===== EXERCISE MATERIALS =====

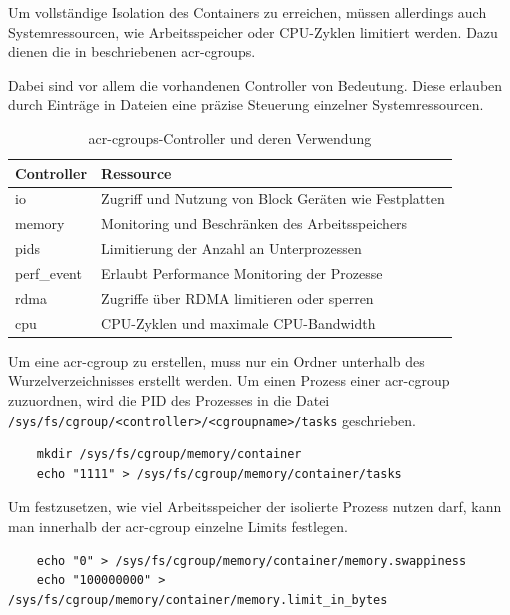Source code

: Um vollständige Isolation des Containers zu erreichen, müssen allerdings auch Systemressourcen, wie Arbeitsspeicher oder CPU-Zyklen limitiert werden. Dazu dienen die in  beschriebenen \glspl{acr-cgroup}.

Dabei sind vor allem die vorhandenen Controller von Bedeutung. Diese erlauben durch Einträge in Dateien eine präzise Steuerung einzelner Systemressourcen.

\begin{table}[h]
	\begin{center}
		\begin{tabular}{ll}
			\toprule
			Controller 	& Ressource 												\\
			\midrule
			io			& Zugriff und Nutzung von Block Geräten wie Festplatten		\\
			memory		& Monitoring und Beschränken des Arbeitsspeichers 			\\
			pids		& Limitierung der Anzahl an Unterprozessen					\\
			perf\_event	& Erlaubt Performance Monitoring der Prozesse				\\
			rdma		& Zugriffe über RDMA limitieren oder sperren				\\
			cpu			& CPU-Zyklen und maximale CPU-Bandwidth						\\
			\bottomrule
		\end{tabular}
		\caption{\Glspl{acr-cgroup}-Controller und deren Verwendung \citep{Cgroups7LinuxManualPage}}
		\label{tab:cgroupController}
	\end{center}
\end{table}

Um eine \gls{acr-cgroup} zu erstellen, muss nur ein Ordner unterhalb des Wurzelverzeichnisses erstellt werden. Um einen Prozess einer \gls{acr-cgroup} zuzuordnen, wird die PID des Prozesses in die Datei \texttt{/sys/fs/cgroup/<controller>/<cgroupname>/tasks} geschrieben.

\begin{lstlisting}
	mkdir /sys/fs/cgroup/memory/container
	echo "1111" > /sys/fs/cgroup/memory/container/tasks
\end{lstlisting}

Um festzusetzen, wie viel Arbeitsspeicher der isolierte Prozess nutzen darf, kann man innerhalb der \gls{acr-cgroup} einzelne Limits festlegen.
\begin{lstlisting}
	echo "0" > /sys/fs/cgroup/memory/container/memory.swappiness
	echo "100000000" > /sys/fs/cgroup/memory/container/memory.limit_in_bytes
\end{lstlisting}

=====

WHAT YOU HAVE TO DO:
What you should produce is an exact copy of the records, with the pictures left out.

TASK ANSWER:
Source code

: Um vollständige Isolation des Containers zu erreichen, müssen allerdings auch Systemressourcen, wie Arbeitsspeicher oder CPU-Zyklen limitiert werden. Dazu dienen die in  beschriebenen \glspl{acr-cgroup}.

Dabei sind vor allem die vorhandenen Controller von Bedeutung. Diese erlauben durch Einträge in Dateien eine präzise Steuerung einzelner Systemressourcen.

\begin{table}[h]
	\begin{center}
		\begin{tabular}{ll}
			\toprule
			Controller 	& Ressource 												\\
			\midrule
			io			& Zugriff und Nutzung von Block Geräten wie Festplatten		\\
			memory		& Monitoring und Beschränken des Arbeitsspeichers 			\\
			pids		& Limitierung der Anzahl an Unterprozessen					\\
			perf\_event	& Erlaubt Performance Monitoring der Prozesse				\\
			rdma		& Zugriffe über RDMA limitieren oder sperren				\\
			cpu			& CPU-Zyklen und maximale CPU-Bandwidth						\\
			\bottomrule
		\end{tabular}
		\caption{\Glspl{acr-cgroup}-Controller und deren Verwendung \citep{Cgroups7LinuxManualPage}}
		\label{tab:cgroupController}
	\end{center}
\end{table}

Um eine \gls{acr-cgroup} zu erstellen, muss nur ein Ordner unterhalb des Wurzelverzeichnisses erstellt werden. Um einen Prozess einer \gls{acr-cgroup} zuzuordnen, wird die PID des Prozesses in die Datei \texttt{/sys/fs/cgroup/<controller>/<cgroupname>/tasks} geschrieben.

\begin{lstlisting}
	mkdir /sys/fs/cgroup/memory/container
	echo "1111" > /sys/fs/cgroup/memory/container/tasks
\end{lstlisting}

Um festzusetzen, wie viel Arbeitsspeicher der isolierte Prozess nutzen darf, kann man innerhalb der \gls{acr-cgroup} einzelne Limits festlegen.
\begin{lstlisting}
	echo "0" > /sys/fs/cgroup/memory/container/memory.swappiness
	echo "100000000" > /sys/fs/cgroup/memory/container/memory.limit_in_bytes
\end{lstlisting}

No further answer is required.